Recorded data:
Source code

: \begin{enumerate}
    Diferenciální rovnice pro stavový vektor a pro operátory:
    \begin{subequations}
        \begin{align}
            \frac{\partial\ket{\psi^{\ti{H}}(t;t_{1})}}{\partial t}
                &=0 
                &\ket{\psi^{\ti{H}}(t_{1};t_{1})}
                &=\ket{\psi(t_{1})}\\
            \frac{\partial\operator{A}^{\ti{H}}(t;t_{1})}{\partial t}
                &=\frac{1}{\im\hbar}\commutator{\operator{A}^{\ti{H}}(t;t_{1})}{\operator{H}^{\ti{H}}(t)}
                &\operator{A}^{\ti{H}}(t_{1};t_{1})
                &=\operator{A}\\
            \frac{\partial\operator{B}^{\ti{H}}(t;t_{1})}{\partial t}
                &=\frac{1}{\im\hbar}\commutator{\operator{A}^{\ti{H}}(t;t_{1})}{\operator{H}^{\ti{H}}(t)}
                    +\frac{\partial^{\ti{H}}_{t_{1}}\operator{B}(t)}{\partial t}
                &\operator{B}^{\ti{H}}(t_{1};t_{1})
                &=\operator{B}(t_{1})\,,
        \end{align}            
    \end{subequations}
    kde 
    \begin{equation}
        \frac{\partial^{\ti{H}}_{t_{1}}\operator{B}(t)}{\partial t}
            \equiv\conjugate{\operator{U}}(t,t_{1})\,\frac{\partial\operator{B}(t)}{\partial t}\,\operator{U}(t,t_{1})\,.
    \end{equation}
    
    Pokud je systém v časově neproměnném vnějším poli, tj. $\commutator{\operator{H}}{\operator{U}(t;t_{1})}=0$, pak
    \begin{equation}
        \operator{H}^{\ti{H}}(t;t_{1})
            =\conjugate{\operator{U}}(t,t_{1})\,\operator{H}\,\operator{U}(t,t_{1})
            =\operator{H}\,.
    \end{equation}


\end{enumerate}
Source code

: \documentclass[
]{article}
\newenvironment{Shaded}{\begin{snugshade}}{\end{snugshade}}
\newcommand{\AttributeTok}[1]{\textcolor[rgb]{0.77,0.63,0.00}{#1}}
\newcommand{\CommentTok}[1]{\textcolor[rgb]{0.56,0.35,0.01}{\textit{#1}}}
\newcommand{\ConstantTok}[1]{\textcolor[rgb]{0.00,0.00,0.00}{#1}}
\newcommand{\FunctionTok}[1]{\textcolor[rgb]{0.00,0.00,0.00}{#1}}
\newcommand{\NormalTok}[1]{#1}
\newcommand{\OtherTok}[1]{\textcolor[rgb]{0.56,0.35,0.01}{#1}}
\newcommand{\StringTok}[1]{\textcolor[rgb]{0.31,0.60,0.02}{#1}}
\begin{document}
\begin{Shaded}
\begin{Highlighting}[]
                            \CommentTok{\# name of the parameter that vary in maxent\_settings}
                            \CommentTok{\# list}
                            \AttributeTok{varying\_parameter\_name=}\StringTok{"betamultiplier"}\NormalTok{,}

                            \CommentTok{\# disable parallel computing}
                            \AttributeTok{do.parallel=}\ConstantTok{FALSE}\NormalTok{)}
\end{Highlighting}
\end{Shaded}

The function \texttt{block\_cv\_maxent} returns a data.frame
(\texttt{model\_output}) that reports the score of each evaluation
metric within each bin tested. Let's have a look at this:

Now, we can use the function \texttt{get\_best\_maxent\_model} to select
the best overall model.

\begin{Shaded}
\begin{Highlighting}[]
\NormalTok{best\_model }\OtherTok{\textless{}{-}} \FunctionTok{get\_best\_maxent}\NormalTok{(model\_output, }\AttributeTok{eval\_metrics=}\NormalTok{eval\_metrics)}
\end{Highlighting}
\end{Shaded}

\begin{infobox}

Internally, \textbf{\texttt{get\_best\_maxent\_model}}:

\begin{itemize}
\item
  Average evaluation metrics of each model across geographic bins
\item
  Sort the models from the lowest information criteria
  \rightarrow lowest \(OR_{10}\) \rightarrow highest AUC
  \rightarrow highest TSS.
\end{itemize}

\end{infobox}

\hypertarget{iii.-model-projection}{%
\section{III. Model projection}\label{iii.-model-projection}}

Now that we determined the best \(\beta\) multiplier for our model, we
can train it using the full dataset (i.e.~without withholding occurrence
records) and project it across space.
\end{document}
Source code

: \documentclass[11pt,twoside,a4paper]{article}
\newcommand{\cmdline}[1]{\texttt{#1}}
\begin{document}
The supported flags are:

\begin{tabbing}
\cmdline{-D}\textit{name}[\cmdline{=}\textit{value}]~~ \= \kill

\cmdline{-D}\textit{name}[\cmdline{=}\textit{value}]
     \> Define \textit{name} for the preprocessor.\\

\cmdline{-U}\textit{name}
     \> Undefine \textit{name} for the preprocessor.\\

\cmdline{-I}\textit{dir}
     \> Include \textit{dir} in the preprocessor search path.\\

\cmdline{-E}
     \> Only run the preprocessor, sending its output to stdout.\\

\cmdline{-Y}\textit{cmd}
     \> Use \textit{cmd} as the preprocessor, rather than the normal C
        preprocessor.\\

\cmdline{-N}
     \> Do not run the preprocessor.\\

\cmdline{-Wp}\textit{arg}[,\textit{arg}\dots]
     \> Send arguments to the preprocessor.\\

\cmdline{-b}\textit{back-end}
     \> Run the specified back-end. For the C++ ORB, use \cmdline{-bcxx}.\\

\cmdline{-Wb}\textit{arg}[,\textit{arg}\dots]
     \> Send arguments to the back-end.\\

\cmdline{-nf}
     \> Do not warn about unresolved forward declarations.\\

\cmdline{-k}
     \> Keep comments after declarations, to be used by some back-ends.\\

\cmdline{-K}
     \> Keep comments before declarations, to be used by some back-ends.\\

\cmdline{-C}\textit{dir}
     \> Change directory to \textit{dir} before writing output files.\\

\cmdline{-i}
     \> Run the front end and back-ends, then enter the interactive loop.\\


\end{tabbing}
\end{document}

Aim of the exercise:
For each record above, output it exactly as written.

Answer to this exercise:
Source code

: \begin{enumerate}
    Diferenciální rovnice pro stavový vektor a pro operátory:
    \begin{subequations}
        \begin{align}
            \frac{\partial\ket{\psi^{\ti{H}}(t;t_{1})}}{\partial t}
                &=0 
                &\ket{\psi^{\ti{H}}(t_{1};t_{1})}
                &=\ket{\psi(t_{1})}\\
            \frac{\partial\operator{A}^{\ti{H}}(t;t_{1})}{\partial t}
                &=\frac{1}{\im\hbar}\commutator{\operator{A}^{\ti{H}}(t;t_{1})}{\operator{H}^{\ti{H}}(t)}
                &\operator{A}^{\ti{H}}(t_{1};t_{1})
                &=\operator{A}\\
            \frac{\partial\operator{B}^{\ti{H}}(t;t_{1})}{\partial t}
                &=\frac{1}{\im\hbar}\commutator{\operator{A}^{\ti{H}}(t;t_{1})}{\operator{H}^{\ti{H}}(t)}
                    +\frac{\partial^{\ti{H}}_{t_{1}}\operator{B}(t)}{\partial t}
                &\operator{B}^{\ti{H}}(t_{1};t_{1})
                &=\operator{B}(t_{1})\,,
        \end{align}            
    \end{subequations}
    kde 
    \begin{equation}
        \frac{\partial^{\ti{H}}_{t_{1}}\operator{B}(t)}{\partial t}
            \equiv\conjugate{\operator{U}}(t,t_{1})\,\frac{\partial\operator{B}(t)}{\partial t}\,\operator{U}(t,t_{1})\,.
    \end{equation}
    
    Pokud je systém v časově neproměnném vnějším poli, tj. $\commutator{\operator{H}}{\operator{U}(t;t_{1})}=0$, pak
    \begin{equation}
        \operator{H}^{\ti{H}}(t;t_{1})
            =\conjugate{\operator{U}}(t,t_{1})\,\operator{H}\,\operator{U}(t,t_{1})
            =\operator{H}\,.
    \end{equation}


\end{enumerate}
Source code

: \documentclass[
]{article}
\newenvironment{Shaded}{\begin{snugshade}}{\end{snugshade}}
\newcommand{\AttributeTok}[1]{\textcolor[rgb]{0.77,0.63,0.00}{#1}}
\newcommand{\CommentTok}[1]{\textcolor[rgb]{0.56,0.35,0.01}{\textit{#1}}}
\newcommand{\ConstantTok}[1]{\textcolor[rgb]{0.00,0.00,0.00}{#1}}
\newcommand{\FunctionTok}[1]{\textcolor[rgb]{0.00,0.00,0.00}{#1}}
\newcommand{\NormalTok}[1]{#1}
\newcommand{\OtherTok}[1]{\textcolor[rgb]{0.56,0.35,0.01}{#1}}
\newcommand{\StringTok}[1]{\textcolor[rgb]{0.31,0.60,0.02}{#1}}
\begin{document}
\begin{Shaded}
\begin{Highlighting}[]
                            \CommentTok{\# name of the parameter that vary in maxent\_settings}
                            \CommentTok{\# list}
                            \AttributeTok{varying\_parameter\_name=}\StringTok{"betamultiplier"}\NormalTok{,}

                            \CommentTok{\# disable parallel computing}
                            \AttributeTok{do.parallel=}\ConstantTok{FALSE}\NormalTok{)}
\end{Highlighting}
\end{Shaded}

The function \texttt{block\_cv\_maxent} returns a data.frame
(\texttt{model\_output}) that reports the score of each evaluation
metric within each bin tested. Let's have a look at this:

Now, we can use the function \texttt{get\_best\_maxent\_model} to select
the best overall model.

\begin{Shaded}
\begin{Highlighting}[]
\NormalTok{best\_model }\OtherTok{\textless{}{-}} \FunctionTok{get\_best\_maxent}\NormalTok{(model\_output, }\AttributeTok{eval\_metrics=}\NormalTok{eval\_metrics)}
\end{Highlighting}
\end{Shaded}

\begin{infobox}

Internally, \textbf{\texttt{get\_best\_maxent\_model}}:

\begin{itemize}
\item
  Average evaluation metrics of each model across geographic bins
\item
  Sort the models from the lowest information criteria
  \rightarrow lowest \(OR_{10}\) \rightarrow highest AUC
  \rightarrow highest TSS.
\end{itemize}

\end{infobox}

\hypertarget{iii.-model-projection}{%
\section{III. Model projection}\label{iii.-model-projection}}

Now that we determined the best \(\beta\) multiplier for our model, we
can train it using the full dataset (i.e.~without withholding occurrence
records) and project it across space.
\end{document}
Source code

: \documentclass[11pt,twoside,a4paper]{article}
\newcommand{\cmdline}[1]{\texttt{#1}}
\begin{document}
The supported flags are:

\begin{tabbing}
\cmdline{-D}\textit{name}[\cmdline{=}\textit{value}]~~ \= \kill

\cmdline{-D}\textit{name}[\cmdline{=}\textit{value}]
     \> Define \textit{name} for the preprocessor.\\

\cmdline{-U}\textit{name}
     \> Undefine \textit{name} for the preprocessor.\\

\cmdline{-I}\textit{dir}
     \> Include \textit{dir} in the preprocessor search path.\\

\cmdline{-E}
     \> Only run the preprocessor, sending its output to stdout.\\

\cmdline{-Y}\textit{cmd}
     \> Use \textit{cmd} as the preprocessor, rather than the normal C
        preprocessor.\\

\cmdline{-N}
     \> Do not run the preprocessor.\\

\cmdline{-Wp}\textit{arg}[,\textit{arg}\dots]
     \> Send arguments to the preprocessor.\\

\cmdline{-b}\textit{back-end}
     \> Run the specified back-end. For the C++ ORB, use \cmdline{-bcxx}.\\

\cmdline{-Wb}\textit{arg}[,\textit{arg}\dots]
     \> Send arguments to the back-end.\\

\cmdline{-nf}
     \> Do not warn about unresolved forward declarations.\\

\cmdline{-k}
     \> Keep comments after declarations, to be used by some back-ends.\\

\cmdline{-K}
     \> Keep comments before declarations, to be used by some back-ends.\\

\cmdline{-C}\textit{dir}
     \> Change directory to \textit{dir} before writing output files.\\

\cmdline{-i}
     \> Run the front end and back-ends, then enter the interactive loop.\\


\end{tabbing}
\end{document}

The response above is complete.